Search code examples
c++bitdouble-precisiongranularity

double granularity affecting numeric comparisons c++


Below is a test block of code that is supposed to determine equivalency of 2 doubles within a tolerance.

double lhs_1 = 0.02;
double lhs_2 = 0.04;
double rhs = 0.03;
double tolerance = 0.01;

bool is_match_1 = (abs(lhs_1 - rhs) <= tolerance);
bool is_match_2 = (abs(lhs_2 - rhs) <= tolerance);

However is_match_2 turns out false where is_match_1 turns out true. I understand that numbers stored in the computer are discreet values and not continuous. Can someone share a solution? I would like to err on the side of passing the test within reason. Is there a way to increment the value of a double by 1 for whatever precision it currently has (I am not familiar with the bit layout of a double)? Because I might just increment the tolerance value to allow for this granularity issue.

EDIT:

When this is really implemented the user will define inputs and tolerances, so I'm just trying to give them an expected output for whatever values they enter.


Solution

  • Unfortunately, there are no "good" rules for choosing the tolerance.
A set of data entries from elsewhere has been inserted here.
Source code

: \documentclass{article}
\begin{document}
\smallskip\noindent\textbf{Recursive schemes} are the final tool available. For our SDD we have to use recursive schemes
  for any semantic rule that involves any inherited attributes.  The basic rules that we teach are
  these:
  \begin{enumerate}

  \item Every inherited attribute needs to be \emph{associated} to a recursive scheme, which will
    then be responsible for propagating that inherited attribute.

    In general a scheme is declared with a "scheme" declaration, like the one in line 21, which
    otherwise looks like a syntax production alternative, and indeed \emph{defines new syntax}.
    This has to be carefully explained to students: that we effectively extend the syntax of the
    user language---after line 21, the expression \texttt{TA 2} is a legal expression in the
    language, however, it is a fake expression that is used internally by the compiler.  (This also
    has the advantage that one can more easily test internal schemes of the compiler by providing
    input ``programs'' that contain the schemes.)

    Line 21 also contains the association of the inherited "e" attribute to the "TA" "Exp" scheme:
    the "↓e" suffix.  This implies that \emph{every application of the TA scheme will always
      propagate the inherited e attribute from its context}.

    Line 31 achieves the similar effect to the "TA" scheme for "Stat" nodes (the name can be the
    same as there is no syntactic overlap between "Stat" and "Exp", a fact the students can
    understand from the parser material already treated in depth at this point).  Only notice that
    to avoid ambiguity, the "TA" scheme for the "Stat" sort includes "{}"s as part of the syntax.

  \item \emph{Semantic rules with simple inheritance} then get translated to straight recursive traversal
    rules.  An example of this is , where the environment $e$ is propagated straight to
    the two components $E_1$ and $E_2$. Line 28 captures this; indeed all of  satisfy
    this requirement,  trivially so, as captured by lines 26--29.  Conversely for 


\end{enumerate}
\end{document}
    You have at your disposal the "machine epsilon"

    double epsilon = std::numeric_limits<double>::epsilon()
    

    which is the smallest value which, added to one, gives a result different from one.
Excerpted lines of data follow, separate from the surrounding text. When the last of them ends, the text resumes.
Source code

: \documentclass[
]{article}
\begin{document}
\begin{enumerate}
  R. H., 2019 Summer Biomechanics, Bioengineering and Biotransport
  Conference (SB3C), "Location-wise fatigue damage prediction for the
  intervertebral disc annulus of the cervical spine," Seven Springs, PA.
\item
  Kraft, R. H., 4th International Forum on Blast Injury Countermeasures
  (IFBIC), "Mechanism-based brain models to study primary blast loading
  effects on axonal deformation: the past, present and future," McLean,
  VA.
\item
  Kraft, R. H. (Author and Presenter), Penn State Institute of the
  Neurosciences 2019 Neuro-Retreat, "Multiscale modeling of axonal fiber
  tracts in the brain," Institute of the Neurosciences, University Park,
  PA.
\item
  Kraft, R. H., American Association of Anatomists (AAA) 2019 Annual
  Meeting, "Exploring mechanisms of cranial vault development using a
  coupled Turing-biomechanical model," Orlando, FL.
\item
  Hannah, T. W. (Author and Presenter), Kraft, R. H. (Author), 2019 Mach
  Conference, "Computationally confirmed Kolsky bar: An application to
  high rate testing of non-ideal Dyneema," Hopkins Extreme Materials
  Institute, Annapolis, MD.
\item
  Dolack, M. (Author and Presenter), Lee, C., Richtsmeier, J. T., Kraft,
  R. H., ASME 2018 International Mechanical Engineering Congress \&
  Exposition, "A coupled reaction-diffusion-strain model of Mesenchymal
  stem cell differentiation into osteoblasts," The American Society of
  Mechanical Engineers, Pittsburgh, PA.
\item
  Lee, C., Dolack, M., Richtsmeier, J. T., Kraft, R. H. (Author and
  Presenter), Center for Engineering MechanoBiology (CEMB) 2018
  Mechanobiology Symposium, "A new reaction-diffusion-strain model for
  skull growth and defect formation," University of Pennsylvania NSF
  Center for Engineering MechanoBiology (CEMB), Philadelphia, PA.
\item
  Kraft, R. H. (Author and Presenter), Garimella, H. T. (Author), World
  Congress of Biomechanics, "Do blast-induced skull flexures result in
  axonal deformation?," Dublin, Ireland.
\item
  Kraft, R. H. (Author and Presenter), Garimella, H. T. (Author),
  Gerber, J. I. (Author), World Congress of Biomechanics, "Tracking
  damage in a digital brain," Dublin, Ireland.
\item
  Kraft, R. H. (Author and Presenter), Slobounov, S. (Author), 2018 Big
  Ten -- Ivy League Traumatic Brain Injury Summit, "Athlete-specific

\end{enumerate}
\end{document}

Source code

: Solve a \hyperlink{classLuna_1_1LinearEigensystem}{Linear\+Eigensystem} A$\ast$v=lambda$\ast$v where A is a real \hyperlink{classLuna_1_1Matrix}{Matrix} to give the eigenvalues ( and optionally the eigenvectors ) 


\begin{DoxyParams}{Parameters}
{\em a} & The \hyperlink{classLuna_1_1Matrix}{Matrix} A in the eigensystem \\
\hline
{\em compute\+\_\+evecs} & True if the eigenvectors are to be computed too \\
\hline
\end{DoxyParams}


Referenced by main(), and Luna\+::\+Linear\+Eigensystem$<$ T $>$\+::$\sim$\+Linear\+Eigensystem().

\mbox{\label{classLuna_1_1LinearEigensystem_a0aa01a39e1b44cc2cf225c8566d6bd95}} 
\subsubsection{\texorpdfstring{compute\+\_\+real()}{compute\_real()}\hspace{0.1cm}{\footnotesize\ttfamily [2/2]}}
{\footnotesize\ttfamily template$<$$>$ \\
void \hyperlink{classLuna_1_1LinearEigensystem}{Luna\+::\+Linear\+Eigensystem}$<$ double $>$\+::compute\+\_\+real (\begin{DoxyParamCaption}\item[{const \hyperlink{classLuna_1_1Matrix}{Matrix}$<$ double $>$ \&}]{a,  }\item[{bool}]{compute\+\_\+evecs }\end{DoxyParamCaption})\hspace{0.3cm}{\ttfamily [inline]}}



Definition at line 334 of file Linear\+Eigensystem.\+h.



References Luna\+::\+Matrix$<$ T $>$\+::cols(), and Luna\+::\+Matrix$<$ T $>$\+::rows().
    I usually write my tolerances as a function of epsilon. There are no good rules, but for instance comparing like this

    bool fuzzy_equals(double a, double b)
    {
        static const double eps = std::numeric_limits<double>::epsilon();
        return std::fabs(b - a) < 1024 * eps * std::max(a, b);
    }
    

    works well in many cases. You can adjust the 1024, I like powers of two, but you might not. The actual value you choose is problem-dependent. Epsilon for doubles is around 10^-16, so 1024 is quite small, and you will need a bigger number in many cases (virtually any operation, including the minus operation inside fuzzy_equals will "eat" one epsilon -- they can cancel out, but on average, n operations mean sqrt(n) * epsilon precision, so 1024 corresponds to the expected precision after one million operations).
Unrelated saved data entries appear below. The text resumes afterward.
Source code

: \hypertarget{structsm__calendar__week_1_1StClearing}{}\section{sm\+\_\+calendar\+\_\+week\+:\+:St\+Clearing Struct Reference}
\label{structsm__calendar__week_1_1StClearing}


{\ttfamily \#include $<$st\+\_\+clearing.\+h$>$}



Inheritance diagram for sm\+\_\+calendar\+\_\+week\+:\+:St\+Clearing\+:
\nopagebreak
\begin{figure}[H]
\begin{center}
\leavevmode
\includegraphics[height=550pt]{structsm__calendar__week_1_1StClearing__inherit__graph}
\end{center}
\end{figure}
    In other cases, where the precision is not as good, for instance when testing the minimum of a function against a known value (minima are usually only determined up to sqrt(eps) accuracy), I use

    bool fuzzy_equals2(double a, double b)
    {
        static const double eps = std::numeric_limits<double>::epsilon();
        return std::fabs(b - a) < 1024 * std::sqrt(eps) * std::max(a, b);
    }
    

    I often use other functions, like std::pow(eps, something), or even -1 / std::log(eps). This depends on what prior information I can derive from the problem, and what is the error I expect.

    When it comes to code structure, I use a functional approach and pass a comparer to my algorithms, a bit like STL predicates. This enables you not to hardcode the logic of comparing into your algorithms.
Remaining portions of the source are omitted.